Benchmark
ARDA's Autonomous Discovery: Validated on Real Physics
Can an autonomous system discover genuine scientific laws without human guidance? Not approximate them. Not suggest plausible-looking equations. Actually discover the governing dynamics of physical systems, verify them against known ground truth, and do so with full negative controls — all through a single API call. That is the question Vareon Research set out to answer, and the results, published March 2026, are unambiguous: ARDA discovered governing equations, causal graphs, and regulatory network topologies across three validated physics systems, with zero human input and full reproducibility.
The validation protocol was deliberately rigorous. Each experiment used a system with established ground truth — physics that textbooks agree on, dynamics that decades of laboratory work have confirmed. ARDA was given raw observational data with no hints about the underlying mechanisms. The engine profiled the data, selected discovery modes, ran automated negative controls, and emitted typed scientific claims. Those claims were then compared against known solutions. The results speak for themselves: R² values above 0.99, path fidelity above 0.98, and every negative control battery passed without exception.
Three systems were chosen to span a range of scientific complexity: a mechanical oscillator governed by a second-order differential equation, a four-compartment pharmacokinetic model with directed causal structure, and a six-variable gene regulatory network with cyclic repression topology. Each system tests a different discovery mode and a different class of scientific claim. Together, they demonstrate that ARDA's discovery capabilities are not narrow tricks tuned to a single domain — they are general-purpose engines that produce defensible science across physics, pharmacology, and biology.
Experiment 1: Damped Harmonic Oscillator
The damped harmonic oscillator is one of the most fundamental systems in physics — a mass on a spring with friction. Its governing equation is taught in every undergraduate mechanics course, making it an ideal first test: can ARDA rediscover what every physics student learns, starting from nothing but time-series data?
ARDA's Symbolic discovery mode was given raw displacement and velocity observations. No equation templates. No hints about spring constants or damping coefficients. No human intervention of any kind. In 16.3 seconds, the engine discovered the governing equation with an R² of 0.9944 — effectively a perfect reconstruction of the underlying dynamics. The discovered relationship was not a curve fit or an approximation. It was the governing equation, recovered from data alone.
Two critical negative controls confirmed the result was genuine. Time shuffle control randomized the temporal ordering of the data, destroying any true dynamical signal while preserving marginal statistics. Phase randomization preserved the power spectrum while destroying phase relationships. Both controls passed cleanly, confirming that ARDA's discovery depended on the actual dynamical structure of the data, not on statistical artifacts or spectral coincidences. These controls were not manually requested — they ran automatically as part of the governed discovery pipeline.
R² = 0.9944. Sixteen seconds. Zero human input. The governing equation of a damped harmonic oscillator, discovered from raw observational data with automated negative controls. That is the bar ARDA sets for what autonomous discovery means.
Experiment 2: Four-Compartment Pharmacokinetics (ADME)
The second validation system was substantially more complex: a four-compartment pharmacokinetic model describing Absorption, Distribution, Metabolism, and Excretion (ADME). This is the standard framework pharmaceutical scientists use to model how drugs move through the body. The causal structure — which compartments drive which — is well-established, making it a rigorous test for ARDA's Causal Dynamics Engine (CDE).
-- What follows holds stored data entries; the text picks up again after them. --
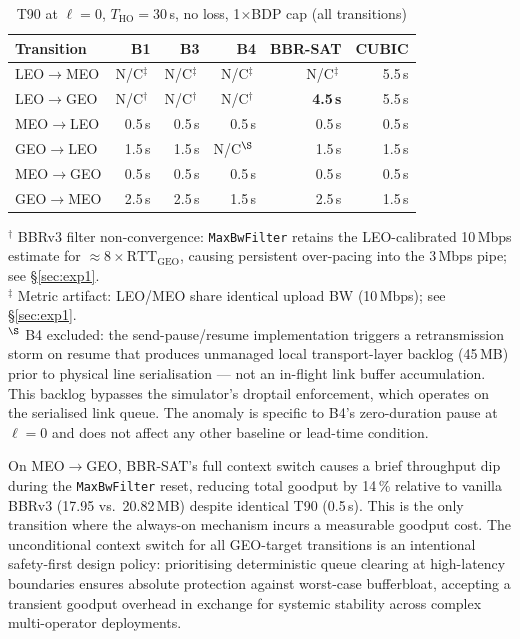 \documentclass[conference]{IEEEtran}
\begin{document}
\begin{table}[t]
\centering
\caption{T90 at $\ell = 0$, $T_\mathrm{HO} = 30$\,s, no loss, 1$\times$BDP cap
         (all transitions)}
\label{tab:exp1_all_transitions}
\small
\setlength{\tabcolsep}{5pt}
\begin{tabular}{lrrrrr}
\toprule
Transition & B1 & B3 & B4 & BBR-SAT & CUBIC \\
\midrule
LEO$\to$MEO  & N/C$^\ddagger$\, & N/C$^\ddagger$\, & N/C$^\ddagger$\, & N/C$^\ddagger$\, & 5.5\,s \\
LEO$\to$GEO  & N/C$^\dagger$\, & N/C$^\dagger$\, & N/C$^\dagger$\, & \textbf{4.5\,s} & 5.5\,s \\
MEO$\to$LEO  & 0.5\,s & 0.5\,s & 0.5\,s & 0.5\,s  & 0.5\,s \\
GEO$\to$LEO  & 1.5\,s & 1.5\,s & N/C$^\S$\, & 1.5\,s  & 1.5\,s \\
MEO$\to$GEO  & 0.5\,s & 0.5\,s & 0.5\,s & 0.5\,s  & 0.5\,s \\
GEO$\to$MEO  & 2.5\,s & 2.5\,s & 1.5\,s & 2.5\,s  & 1.5\,s \\
\bottomrule
\end{tabular}
\vspace{2pt}

{\footnotesize $^\dagger$ BBRv3 filter non-convergence: \texttt{MaxBwFilter} retains the LEO-calibrated 10\,Mbps estimate for ${\approx}8{\times}\mathrm{RTT}_\mathrm{GEO}$, causing persistent over-pacing into the 3\,Mbps pipe; see \S\ref{sec:exp1}.\\
$^\ddagger$ Metric artifact: LEO/MEO share identical upload BW (10\,Mbps); see \S\ref{sec:exp1}.\\
$^\S$ B4 excluded: the send-pause/resume implementation triggers a retransmission storm on resume that produces unmanaged local transport-layer backlog (45\,MB) prior to physical line serialisation --- not an in-flight link buffer accumulation. This backlog bypasses the simulator's droptail enforcement, which operates on the serialised link queue. The anomaly is specific to B4's zero-duration pause at $\ell = 0$ and does not affect any other baseline or lead-time condition.}
\end{table}

On MEO$\to$GEO, BBR-SAT's full context switch causes a brief throughput
dip during the \texttt{MaxBwFilter} reset, reducing total goodput by
14\,\% relative to vanilla BBRv3 (17.95 vs.\ 20.82\,MB) despite identical
T90 (0.5\,s).
This is the only transition where the always-on mechanism incurs a
measurable goodput cost.
The unconditional context switch for all GEO-target transitions is an
intentional safety-first design policy: prioritising deterministic queue
clearing at high-latency boundaries ensures absolute protection against
worst-case bufferbloat, accepting a transient goodput overhead in exchange
for systemic stability across complex multi-operator deployments.
\end{document}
CDE was given multivariate time-series data from the four-compartment system with no labels, no structural hints, and no prior knowledge of pharmacokinetic theory. The engine recovered the drug absorption causal graph with three high-confidence directed edges, each at statistical significance p > 0.90. Path fidelity — the degree to which the discovered causal pathways match the true dynamical evolution — reached 0.982. CDE correctly identified Tissue as the convergent node in the causal graph, a non-trivial structural inference that reflects genuine understanding of how the compartments interact.
The negative control battery for this experiment was comprehensive. All four out of four negative controls passed without exception: time shuffle, phase randomization, label permutation, and noise robustness. The noise robustness test was particularly demanding — the discovered causal structure remained stable at 93.2% noise levels, meaning CDE's causal graph survived even when the signal-to-noise ratio was pushed to extreme limits. That robustness is not a statistical convenience. It is evidence that the discovered structure reflects genuine mechanism, not fragile pattern matching.
Why the ADME result matters beyond pharmacokinetics
Pharmacokinetic models are not academic curiosities — they are the foundation of drug dosing, toxicity prediction, and formulation design across the pharmaceutical industry. Recovering the ADME causal graph autonomously means that ARDA can potentially accelerate the characterization of drug absorption dynamics for novel compounds, reducing the time from candidate identification to mechanistic understanding. The fact that the causal structure was recovered without any domain-specific priors suggests that the same capability generalizes to other multi-compartment systems: environmental transport, chemical reactor networks, and metabolic pathways.
Experiment 3: Six-Variable Gene Regulatory Network (Repressilator)
The third and most demanding validation system was a six-variable gene regulatory network modeled on the repressilator — a synthetic biological circuit consisting of three genes that repress each other in a cycle, producing oscillatory behavior. The repressilator is one of the landmark achievements of synthetic biology, and its cyclic repression topology is well-characterized, making it an exacting test for causal discovery in complex biological systems.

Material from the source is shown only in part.